This matters when downstream code expects a vector (e.g., mean(), length(), sum()). A one-column data frame is NOT the same as a vector; passing one where the other is expected often errors or produces surprising output.

Syntax

pull() takes a data frame and a single column reference. The reference can be a bare name, a quoted string, or an integer position. An optional name argument turns the output into a named vector.

Run live
Run live, no install needed. Every R block on this page runs in your browser. Click Run, edit the code, re-run instantly. No setup.
RLoad dplyr and inspect mtcars
library(dplyr) library(tibble) mtcars |> pull(mpg) |> head() #> [1] 21.0 21.0 22.8 21.4 18.7 18.1

  

The full signature:

pull(.data, var = -1, name = NULL, ...)

.data is the data frame. var is the column to extract; default is -1 (the LAST column). name is an optional column whose values become names of the output vector.

Tip
The default for var is -1, meaning the LAST column. pull(df) with no second argument returns the last column. This is useful in pipelines where the last column is freshly created or selected: df |> mutate(z = ...) |> pull() extracts z.

Six common patterns

1. Extract a column by name

RGet all mpg values as a vector
mpg_vec <- mtcars |> pull(mpg) mpg_vec |> head() #> [1] 21.0 21.0 22.8 21.4 18.7 18.1 class(mpg_vec) #> [1] "numeric"

  

The result is a numeric vector, NOT a data frame.

2. Extract by position

RFirst column, third column
mtcars |> pull(1) |> head() #> [1] 21.0 21.0 22.8 21.4 18.7 18.1 mtcars |> pull(3) |> head() #> [1] 160 160 108 258 360 225

  

Integer positions are 1-indexed. pull(df, last_col()) extracts the last column by position helper.

3. Inside a pipeline

RFilter then extract
mean_mpg_4cyl <- mtcars |> filter(cyl == 4) |> pull(mpg) |> mean() mean_mpg_4cyl #> [1] 26.66364

  

pull() is the bridge from "data frame world" to "vector world". After pull, you can use base R functions that expect vectors: mean(), sum(), range(), etc.

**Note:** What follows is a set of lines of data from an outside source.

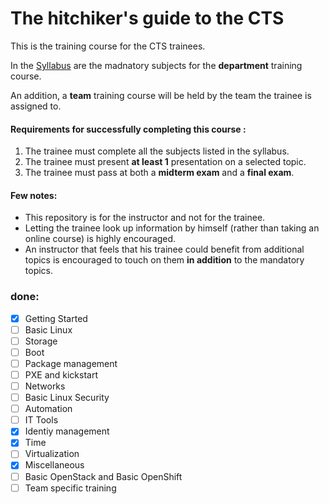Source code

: # The hitchiker's guide to the CTS

This is the training course for the CTS trainees.

In the [Syllabus](./Syllabus.md) are the madnatory subjects for the **department** training course.

An addition, a **team** training course will be held by the team the trainee is assigned to.

#### Requirements for successfully completing this course :
1. The trainee must complete all the subjects listed in the syllabus.
2. The trainee must present **at least 1** presentation on a selected topic.
3. The trainee must pass at both a **midterm exam** and a **final exam**.


#### Few notes:
- This repository is for the instructor and not for the trainee.
- Letting the trainee look up information by himself (rather than taking an online course) is highly encouraged.
- An instructor that feels that his trainee could benefit from additional topics is encouraged to touch on them **in addition** to the mandatory topics.



### **done:**
- [x]  Getting Started
- [ ]  Basic Linux
- [ ]  Storage
- [ ]  Boot
- [ ]  Package management
- [ ]  PXE and kickstart
- [ ]  Networks
- [ ]  Basic Linux Security
- [ ]  Automation
- [ ]  IT Tools
- [x]  Identiy management
- [x]  Time
- [ ]  Virtualization
- [x]  Miscellaneous
- [ ]  Basic OpenStack and Basic OpenShift
- [ ]  Team specific training
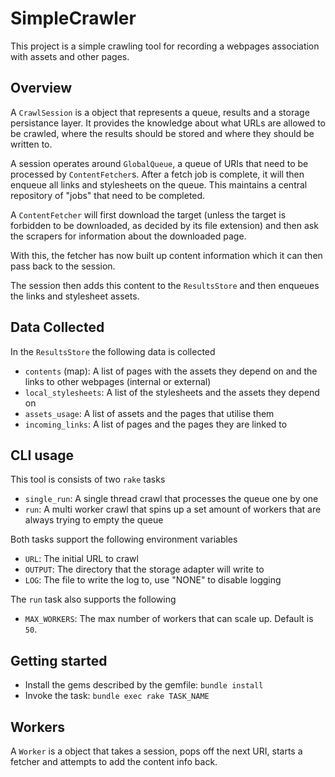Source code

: # SimpleCrawler

This project is a simple crawling tool for recording a webpages association with assets and other pages.

## Overview

A `CrawlSession` is a object that represents a queue, results and a storage persistance layer. It provides the knowledge about what URLs are allowed to be crawled, where the results should be stored and where they should be written to.

A session operates around `GlobalQueue`, a queue of URIs that need to be processed by `ContentFetcher`s. After a fetch job is complete, it will then enqueue all links and stylesheets on the queue. This maintains a central repository of "jobs" that need to be completed.

A `ContentFetcher` will first download the target (unless the target is forbidden to be downloaded, as decided by its file extension) and then ask the scrapers for information about the downloaded page.

With this, the fetcher has now built up content information which it can then pass back to the session.

The session then adds this content to the `ResultsStore` and then enqueues the links and stylesheet assets.

## Data Collected

In the `ResultsStore` the following data is collected

* `contents` (map): A list of pages with the assets they depend on and the links to other webpages (internal or external)
* `local_stylesheets`: A list of the stylesheets and the assets they depend on
* `assets_usage`: A list of assets and the pages that utilise them
* `incoming_links`: A list of pages and the pages they are linked to

## CLI usage

This tool is consists of two `rake` tasks

* `single_run`: A single thread crawl that processes the queue one by one
* `run`: A multi worker crawl that spins up a set amount of workers that are always trying to empty the queue

Both tasks support the following environment variables

* `URL`: The initial URL to crawl
* `OUTPUT`: The directory that the storage adapter will write to
* `LOG`: The file to write the log to, use "NONE" to disable logging

The `run` task also supports the following

* `MAX_WORKERS`: The max number of workers that can scale up. Default is `50`.

## Getting started

* Install the gems described by the gemfile: `bundle install`
* Invoke the task: `bundle exec rake TASK_NAME`

## Workers

A `Worker` is a object that takes a session, pops off the next URI, starts a fetcher and attempts to add the content info back.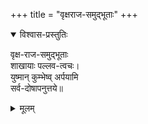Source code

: +++
title = "वृक्षराज-समुद्भूताः"
+++

<details open><summary>विश्वास-प्रस्तुतिः</summary>

वृक्ष-राज-समुद्भूताः  
शाखायाः पल्लव-त्वचः।  
युष्मान् कुम्भेष्व् अर्पयामि  
सर्व-दोषापनुत्तये॥
</details>

<details><summary>मूलम्</summary>

वृक्षराज-समुद्भूताः शाखायाः पल्लवत्वचः।  
युष्मान् कुम्भेष्वर्पयामि सर्वदोषापनुत्तये॥
</details>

4. Named vector with the name argument

RGet mpg as a vector named by car
named_mpg <- mtcars |> tibble::rownames_to_column("car") |> pull(mpg, name = car) named_mpg |> head(4) #> Mazda RX4 Mazda RX4 Wag Datsun 710 Hornet 4 Drive #> 21.0 21.0 22.8 21.4

  

Setting name = car turns the output into a named vector. Useful for lookup tables and direct subsetting like named_mpg["Mazda RX4"].

5. Pull last column (default)

RPull the last column without naming it
mtcars |> mutate(efficiency = mpg / wt) |> pull() |> head() #> [1] 8.015267 7.304348 9.827586 6.656299 5.435279 5.231214

  

pull() with no argument returns the LAST column. Convenient after a mutate() where the new column is at the end.

6. Pull with quoted column name

RQuoted name (useful in functions)
my_col <- "mpg" mtcars |> pull(my_col) |> head() #> [1] 21.0 21.0 22.8 21.4 18.7 18.1

  

Quoted strings work the same as bare names. Useful inside functions where the column name is stored in a variable.

Key Insight
pull(df, x) is to dplyr what df$x and df[["x"]] are to base R. All three return the same vector. The difference is pull() is pipe-friendly and works inside chains; $ requires the data frame as the LHS and breaks the pipe flow.

pull() vs base R column extraction

Three ways to extract a column as a vector. Choose based on context.

Task dplyr Base R
Extract by name pull(df, mpg) df$mpg or df[["mpg"]]
In a pipe `df \ > filter(...) \ > pull(mpg)` (awkward; needs with() or temp var)
Quoted name pull(df, "mpg") df[["mpg"]]
By position pull(df, 1) df[[1]]
Named vector output pull(df, mpg, name = id) setNames(df$mpg, df$id)
Default (last col) pull(df) df[[ncol(df)]]

When to use which:

  • Use pull() inside any dplyr pipeline.
  • Use df$x or df[["x"]] for one-line scripts without other dplyr code.
  • Use pull(df, "x") inside functions where the column name is a variable.

Common pitfalls

Pitfall 1: confusing pull() and select(). pull(df, x) returns a VECTOR. select(df, x) returns a one-column DATA FRAME. They behave differently when fed to other functions: mean(select(df, mpg)) errors, but mean(pull(df, mpg)) works.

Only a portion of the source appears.